:: Records for this exercise

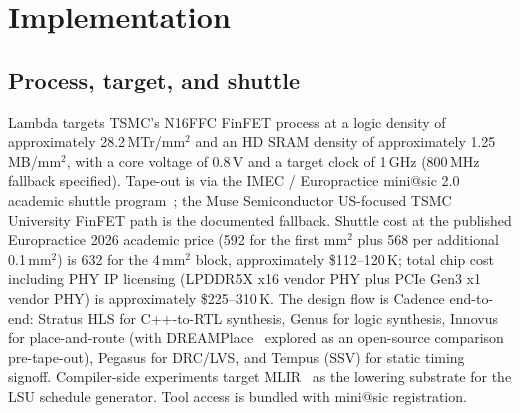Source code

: \documentclass[conference]{IEEEtran}
\begin{document}
\section{Implementation}
\label{sec:implementation}

\subsection{Process, target, and shuttle}

Lambda targets TSMC's N16FFC FinFET process at a logic density of approximately 28.2\,MTr/mm$^2$ and an HD SRAM density of approximately 1.25\,MB/mm$^2$, with a core voltage of 0.8\,V and a target clock of 1\,GHz (800\,MHz fallback specified). Tape-out is via the IMEC / Europractice mini@sic 2.0 academic shuttle program~\cite{imec_minisic}; the Muse Semiconductor US-focused TSMC University FinFET path is the documented fallback. Shuttle cost at the published Europractice 2026 academic price (592 for the first mm$^2$ plus 568 per additional 0.1\,mm$^2$) is 632 for the 4\,mm$^2$ block, approximately \$112--120\,K; total chip cost including PHY IP licensing (LPDDR5X x16 vendor PHY plus PCIe Gen3 x1 vendor PHY) is approximately \$225--310\,K. The design flow is Cadence end-to-end: Stratus HLS for C++-to-RTL synthesis, Genus for logic synthesis, Innovus for place-and-route (with DREAMPlace~\cite{dreamplace} explored as an open-source comparison pre-tape-out), Pegasus for DRC/LVS, and Tempus (SSV) for static timing signoff. Compiler-side experiments target MLIR~\cite{mlir} as the lowering substrate for the LSU schedule generator. Tool access is bundled with mini@sic registration.
\end{document}
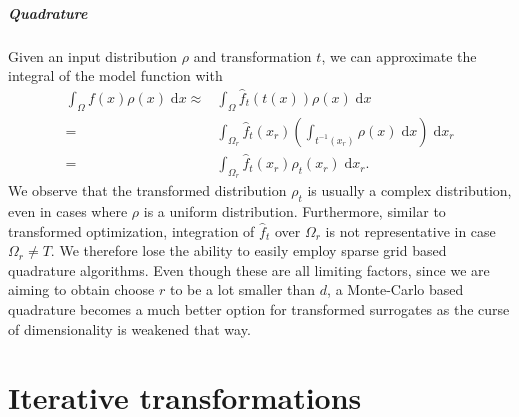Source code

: \documentclass[
  a4paper,  %
  twoside,  %
  bibliography=totoc,
  headsepline,
  cleardoublepage=empty,
  parskip=half,
  draft=false
]{scrbook}
\begin{document}
\paragraph{Quadrature}
Given an input distribution $\rho$ and transformation $t$, we can approximate the integral of the model function with
\begin{equation}
\begin{split}
\int_{\Omega} f(x) \rho(x) \; \text{d}x \approx &\int_{\Omega} \hat{f}_t(t(x)) \rho(x) \; \text{d}x\\
=&\int_{\Omega_r} \hat{f}_t(x_r) \left(\int_{t^{-1}(x_r)} \rho(x)  \; \text{d}x \right)  \; \text{d}x_r\\
=&\int_{\Omega_r} \hat{f}_t(x_r) \rho_t(x_r) \; \text{d}x_r.
\end{split}
\end{equation}
We observe that the transformed distribution $\rho_t$ is usually a complex distribution, even in cases where $\rho$ is a uniform  distribution.
Furthermore, similar to transformed optimization, integration of $\hat{f}_t$ over $\Omega_r$ is not representative in case $\Omega_r \neq T$.
We therefore lose the ability to easily employ sparse grid based quadrature algorithms.
Even though these are all limiting factors, since we are aiming to obtain choose $r$ to be a lot smaller than $d$, a Monte-Carlo based quadrature becomes a much better option for transformed surrogates as the curse of dimensionality is weakened that way.

\chapter{Iterative transformations}
\label{chap:c5}
\end{document}

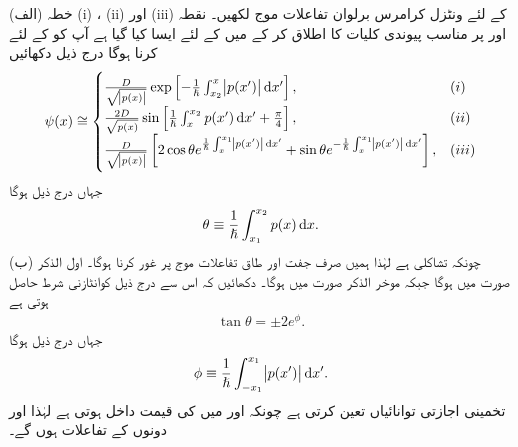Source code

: (الف) خطہ (i) ، (ii)  اور (iii)  کے لئے ونٹزل کرامرس برلوان تفاعلات موج لکھیں۔ نقطہ  اور  پر مناسب پیوندی کلیات کا اطلاق کر کے  میں  کے لئے ایسا کیا گیا ہے آپ کو  کے لئے کرنا ہوگا درج ذیل دکھائیں
\begin{align*}
	\psi(x)\cong
	\begin{cases}
		\frac{D}{\sqrt{\abs{p(x)}}} \exp\left[-\frac{1}{\hslash}\int^{x}_{x_{2}}\abs{p(x')}\dif x'\right],& (i) \\
		\frac{2D}{\sqrt{p(x)}} \sin\left[\frac{1}{\hslash}\int^{x_{2}}_{x}p(x')\dif x'+\frac{\pi}{4}\right],& (ii) \\
		\frac{D}{\sqrt{\abs{p(x)}}}\left[2 \cos\theta e^{\frac{1}{\hslash}\int^{x_{1}}_{x}\abs{p(x')}\dif x'} +\sin\theta e^{-\frac{1}{\hslash}\int^{x_{1}}_{x}\abs{p(x')}\dif x'}\right],& (iii)
	\end{cases}
\end{align*}
جہاں درج ذیل ہوگا
\begin{align}
	\theta\equiv\frac{1}{\hslash}\int^{x_{2}}_{x_{1}}p(x)\dif  x.
\end{align}
(ب) چونکہ  تشاکلی ہے لہٰذا ہمیں صرف جفت  اور طاق  تفاعلات موج پر غور کرنا ہوگا۔ اول الذکر صورت میں  ہوگا جبکہ موخر الذکر صورت میں  ہوگا۔ دکھائیں کہ اس سے درج ذیل کوانٹازنی شرط حاصل ہوتی ہے
\begin{align}
	\tan\theta=\pm 2e^{\phi}.
\end{align}
جہاں درج ذیل ہوگا
\begin{align}
	\phi\equiv\frac{1}{\hslash}\int^{x_{1}}_{-x_{1}}\abs{p(x')}\dif x'.
\end{align}
 تخمینی اجازتی توانائیاں تعین کرتی ہے چونکہ  اور  میں  کی قیمت داخل ہوتی ہے لہٰذا  اور  دونوں  کے تفاعلات ہوں گے۔


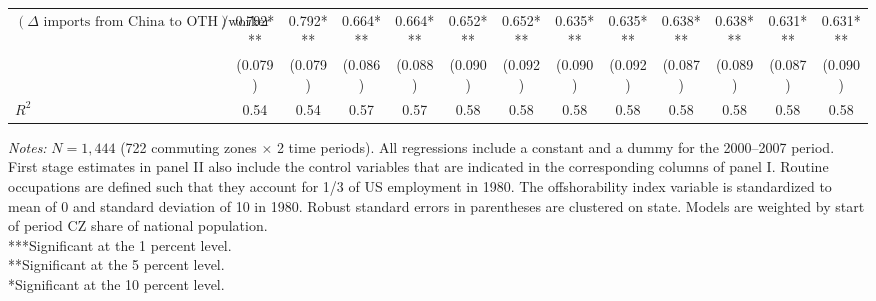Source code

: \begin{frame}
\begin{table}[ht]
{\begin{tabular}{lcccccccccccc}
$(\Delta \text{ imports from China to OTH})/\text{worker}$  
                & 0.792***    & 0.792***   & 0.664***    & 0.664***   & 0.652***    & 0.652***   & 0.635***    & 0.635***   & 0.638***    & 0.638***   & 0.631***    & 0.631***   \\
                & (0.079)     & (0.079)    & (0.086)     & (0.088)    & (0.090)     & (0.092)    & (0.090)     & (0.092)    & (0.087)     & (0.089)    & (0.087)     & (0.090)    \\
$R^2$          
                & 0.54        & 0.54       & 0.57        & 0.57       & 0.58        & 0.58       & 0.58        & 0.58       & 0.58        & 0.58       & 0.58        & 0.58       \\
                \bottomrule
            \end{tabular}
        }
        \vspace{0.2cm}
        
        \begin{minipage}{\linewidth}
            \tiny
            \textit{Notes:} $N = 1,444$ (722 commuting zones $\times$ 2 time periods). All regressions include a constant and a dummy for the 2000--2007 period. First stage estimates in panel II also include the control variables that are indicated in the corresponding columns of panel I. Routine occupations are defined such that they account for 1/3 of US employment in 1980. The offshorability index variable is standardized to mean of 0 and standard deviation of 10 in 1980. Robust standard errors in parentheses are clustered on state. Models are weighted by start of period CZ share of national population. \\
            ***Significant at the 1 percent level. \\
            **Significant at the 5 percent level. \\
            *Significant at the 10 percent level.
        \end{minipage}
    \end{table}
\end{frame}

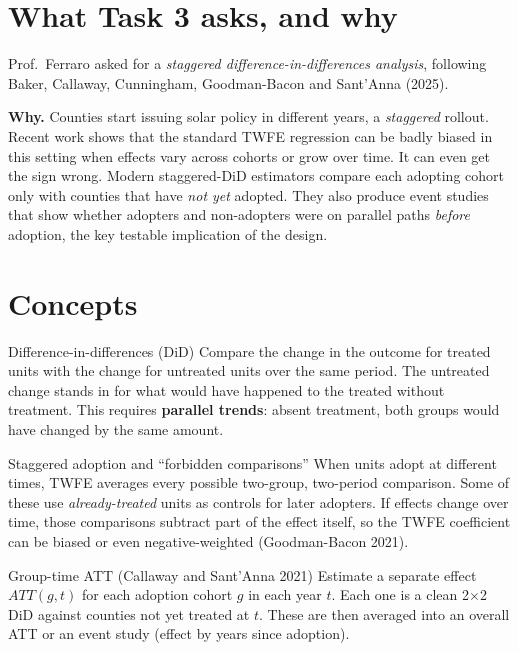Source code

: \documentclass[11pt]{article}
\begin{document}
\tableofcontents

\section{What Task 3 asks, and why}
Prof.\ Ferraro asked for a \emph{staggered difference-in-differences analysis}, following Baker, Callaway, Cunningham, Goodman-Bacon and Sant'Anna (2025).

\textbf{Why.} Counties start issuing solar policy in different years, a \emph{staggered} rollout. Recent work shows that the standard TWFE regression can be badly biased in this setting when effects vary across cohorts or grow over time. It can even get the sign wrong. Modern staggered-DiD estimators compare each adopting cohort only with counties that have \emph{not yet} adopted. They also produce event studies that show whether adopters and non-adopters were on parallel paths \emph{before} adoption, the key testable implication of the design.

\section{Concepts}

\begin{conceptbox}{Difference-in-differences (DiD)}
Compare the change in the outcome for treated units with the change for untreated units over the same period. The untreated change stands in for what would have happened to the treated without treatment. This requires \textbf{parallel trends}: absent treatment, both groups would have changed by the same amount.
\end{conceptbox}

\begin{conceptbox}{Staggered adoption and ``forbidden comparisons''}
When units adopt at different times, TWFE averages every possible two-group, two-period comparison. Some of these use \emph{already-treated} units as controls for later adopters. If effects change over time, those comparisons subtract part of the effect itself, so the TWFE coefficient can be biased or even negative-weighted (Goodman-Bacon 2021).
\end{conceptbox}

\begin{conceptbox}{Group-time ATT (Callaway and Sant'Anna 2021)}
Estimate a separate effect $ATT(g,t)$ for each adoption cohort $g$ in each year $t$. Each one is a clean 2$\times$2 DiD against counties not yet treated at $t$. These are then averaged into an overall ATT or an event study (effect by years since adoption).
\end{conceptbox}
\end{document}
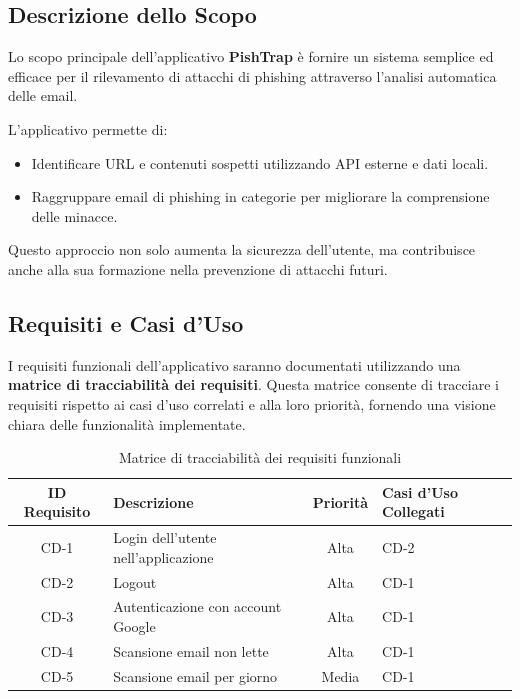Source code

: \subsection{Descrizione dello Scopo}
Lo scopo principale dell'applicativo \textbf{PishTrap} è fornire un sistema semplice ed efficace per il rilevamento di attacchi di phishing attraverso l'analisi automatica delle email. 

L'applicativo permette di:

\begin{itemize}
    \item Identificare URL e contenuti sospetti utilizzando API esterne e dati locali.
    \item Raggruppare email di phishing in categorie per migliorare la comprensione delle minacce.
\end{itemize}

Questo approccio non solo aumenta la sicurezza dell'utente, ma contribuisce anche alla sua formazione nella prevenzione di attacchi futuri.

\subsection{Requisiti e Casi d'Uso}
I requisiti funzionali dell'applicativo saranno documentati utilizzando una \textbf{matrice di tracciabilità dei requisiti}. Questa matrice consente di tracciare i requisiti rispetto ai casi d'uso correlati e alla loro priorità, fornendo una visione chiara delle funzionalità implementate.

\begin{table}[h!]
\centering
\begin{tabular}{|c|l|c|l|}
\hline
\textbf{ID Requisito} & \textbf{Descrizione}           & \textbf{Priorità} & \textbf{Casi d'Uso Collegati} \\ \hline
CD-1                 & Login dell'utente nell'applicazione    & Alta              & CD-2                \\ \hline
CD-2                 & Logout    & Alta             & CD-1                 \\ \hline
CD-3                 & Autenticazione con account Google    & Alta            & CD-1   \\ \hline
CD-4                 & Scansione email non lette    & Alta             & CD-1                 \\ \hline
CD-5                 & Scansione email per giorno    & Media             & CD-1                 \\ \hline
\end{tabular}
\caption{Matrice di tracciabilità dei requisiti funzionali}
\label{tab:tracciabilita-requisiti}
\end{table}

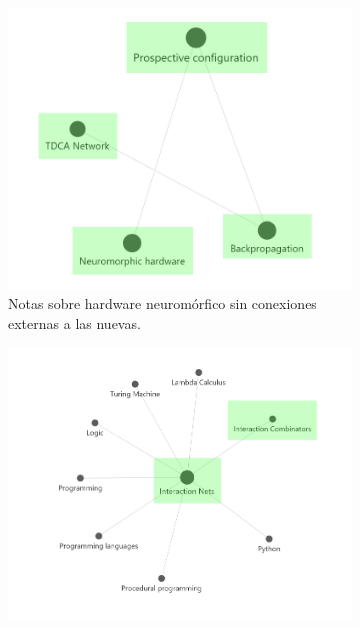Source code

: \begin{figure}[h!]
    \centering
    \begin{subfigure}[b]{0.48\textwidth}
        \centering
        \includegraphics[width=\textwidth]{figures/neuromPart.png}
        \caption{Notas sobre hardware neuromórfico sin conexiones externas a las nuevas.}
        \label{fig:wiki_isolated}
    \end{subfigure}
    \hfill
    \begin{subfigure}[b]{0.5\textwidth}
        \centering
        \includegraphics[width=\textwidth]{figures/IntNetsPart.png}

\end{subfigure}
\end{figure}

::::

**What this task involves:** Work out how many lines of the material contain the word "tabular" and answer with that number only.

**Result of the task:** 4